For its fourth Edition, the Uqbar Biennale pursues Karl Blossfeldt’s vision of nature as a “primeval force.” Exploiting its metafictional virtue, Natureworks: The Next Revolution takes Blossfledt’s creative process to a higher level by turning the Museum inside-out. Exposing the museum’s interior directly to nature removes the aesthetic/conceptual context in which nature has been colonized since the renaissance, leaving only a heightened awareness of what Blossfeldt called the foundation of all form.
The exhibition presents a single art object, namely the Musée d’art contemporain de Montréal. The Museum will undergo one simple modification. We have lifted the roof to let nature in and instructed the museum staff to cease sanitizing the five gallery spaces Uqbar will occupy for the duration of this exhibit.

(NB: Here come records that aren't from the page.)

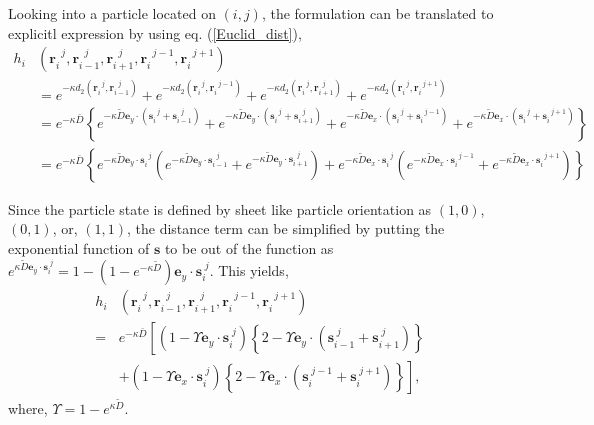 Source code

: \documentclass{article}
\begin{document}
Looking into a particle located on $(i, j)$, the formulation can be translated to explicitl expression by using 
eq. (\ref{Euclid_dist}),
\begin{equation}
 \begin{aligned}
 h_i & (\bm{r}_{i}^{\mspace{10mu}j}, \bm{r}_{i-1}^{\mspace{10mu}j}, \bm{r}_{i+1}^{\mspace{10mu}j}, \bm{r}_{i}^{\mspace{10mu}j-1}, \bm{r}_{i}^{\mspace{10mu}j+1})\\
  & = e^{-\kappa d_2 (\bm{r}_{i}^{\mspace{10mu}j}, \bm{r}_{i-1}^{\mspace{10mu}j})} 
   + e^{-\kappa d_2 (\bm{r}_{i}^{\mspace{10mu}j}, \bm{r}_{i}^{\mspace{10mu}j-1})} 
   + e^{-\kappa d_2 (\bm{r}_{i}^{\mspace{10mu}j}, \bm{r}_{i+1}^{\mspace{10mu}j})} 
   + e^{-\kappa d_2 (\bm{r}_{i}^{\mspace{10mu}j}, \bm{r}_{i}^{\mspace{10mu}j+1})}  \\
  & = 
  e^{-\kappa \bar{D}}\left\{
  e^{-\kappa \tilde{D}\bm{e}_y\cdot(\bm{s}_{i}^{\mspace{10mu}j} + \bm{s}_{i-1}^{\mspace{10mu}j})}
  + e^{-\kappa \tilde{D}\bm{e}_y\cdot(\bm{s}_{i}^{\mspace{10mu}j} + \bm{s}_{i+1}^{\mspace{10mu}j})}
  + e^{-\kappa \tilde{D}\bm{e}_x\cdot(\bm{s}_{i}^{\mspace{10mu}j} + \bm{s}_{i}^{\mspace{10mu}j-1})}
  + e^{-\kappa \tilde{D}\bm{e}_x\cdot(\bm{s}_{i}^{\mspace{10mu}j} + \bm{s}_{i}^{\mspace{10mu}j+1})}\right\} \\
  & = 
  e^{-\kappa \bar{D}}\left\{
  e^{-\kappa \tilde{D}\bm{e}_y\cdot\bm{s}_{i}^{\mspace{10mu}j}}
  \left(
  e^{-\kappa \tilde{D}\bm{e}_y\cdot\bm{s}_{i-1}^{\mspace{10mu}j}}
  + e^{-\kappa \tilde{D}\bm{e}_y\cdot\bm{s}_{i+1}^{\mspace{10mu}j}}
  \right)
  + e^{-\kappa \tilde{D}\bm{e}_x\cdot\bm{s}_{i}^{\mspace{10mu}j}}
  \left(
  e^{-\kappa \tilde{D}\bm{e}_x\cdot\bm{s}_{i}^{\mspace{10mu}j-1}}
  + e^{-\kappa \tilde{D}\bm{e}_x\cdot\bm{s}_{i}^{\mspace{10mu}j+1}}
  \right)
  \right\}  \label{part_H}
 \end{aligned}
\end{equation}

Since the particle state is defined by sheet like particle orientation as $(1, 0)$, $(0, 1)$, or, $(1, 1)$, 
the distance term can be simplified by putting the exponential function of $\bm{s}$ to be out of the function as 
$e^{\kappa\tilde{D}\bm{e}_y\cdot\bm{s}_i^{\mspace{5mu}j}} = 1-(1-e^{-\kappa\tilde{D}})\bm{e}_y\cdot\bm{s}_i^{\mspace{5mu}j}$.
This yields,
\begin{equation}
\begin{aligned}
 h_i & (\bm{r}_{i}^{\mspace{10mu}j}, \bm{r}_{i-1}^{\mspace{10mu}j}, \bm{r}_{i+1}^{\mspace{10mu}j}, \bm{r}_{i}^{\mspace{10mu}j-1}, \bm{r}_{i}^{\mspace{10mu}j+1})\\
 = & e^{-\kappa\bar{D}}
  \left[
   (1 - \Upsilon\bm{e}_y\cdot\bm{s}_i^{\mspace{5mu}j})
   \left\{2 - \Upsilon\bm{e}_y\cdot(\bm{s}_{i-1}^{\mspace{5mu}j} + \bm{s}_{i+1}^{\mspace{5mu}j})\right\}\right. \\
   & \left.+ (1 - \Upsilon\bm{e}_x\cdot\bm{s}_i^{\mspace{5mu}j})
   \left\{2 - \Upsilon\bm{e}_x\cdot(\bm{s}_{i}^{\mspace{5mu}j-1} + \bm{s}_{i}^{\mspace{5mu}j+1})\right\}
  \right],
\end{aligned}
\end{equation}
where, $\Upsilon = 1-e^{\kappa\tilde{D}}$.
\end{document}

Natureworks: The Next Revolution was first inspired by a vision of an exhibit of landscape photographs where small rectangles of controlled and extracted nature hang on the walls of a white cube. In this we saw the relationship between the two cerebral hemispheres. The landscape photographs represent the sensing, experiential right brain which thrives upon connection to the world living in a cage built by the linear and rational left brain. The right brain can be seen as a microcosm of nature within us. Since it operates in a nonlinear fashion, it is often compared to a parallel processor; yet it is more likely that the current that carries associations, shapes, sounds and memory through its neural pathways is precisely the same “primeval force” that dries algae along the shore or directs the crow across the sky. Given the fact that the dominant left brain is also the architect of civilization, our world is more or less a white cube. The revolution the title refers to is within us.
The works exhibited are direct transcriptions of the “primeval force” of the world. The Museum itself might be seen as a metaphor for a future civilization in which the two hemispheres of the brain have equal standing.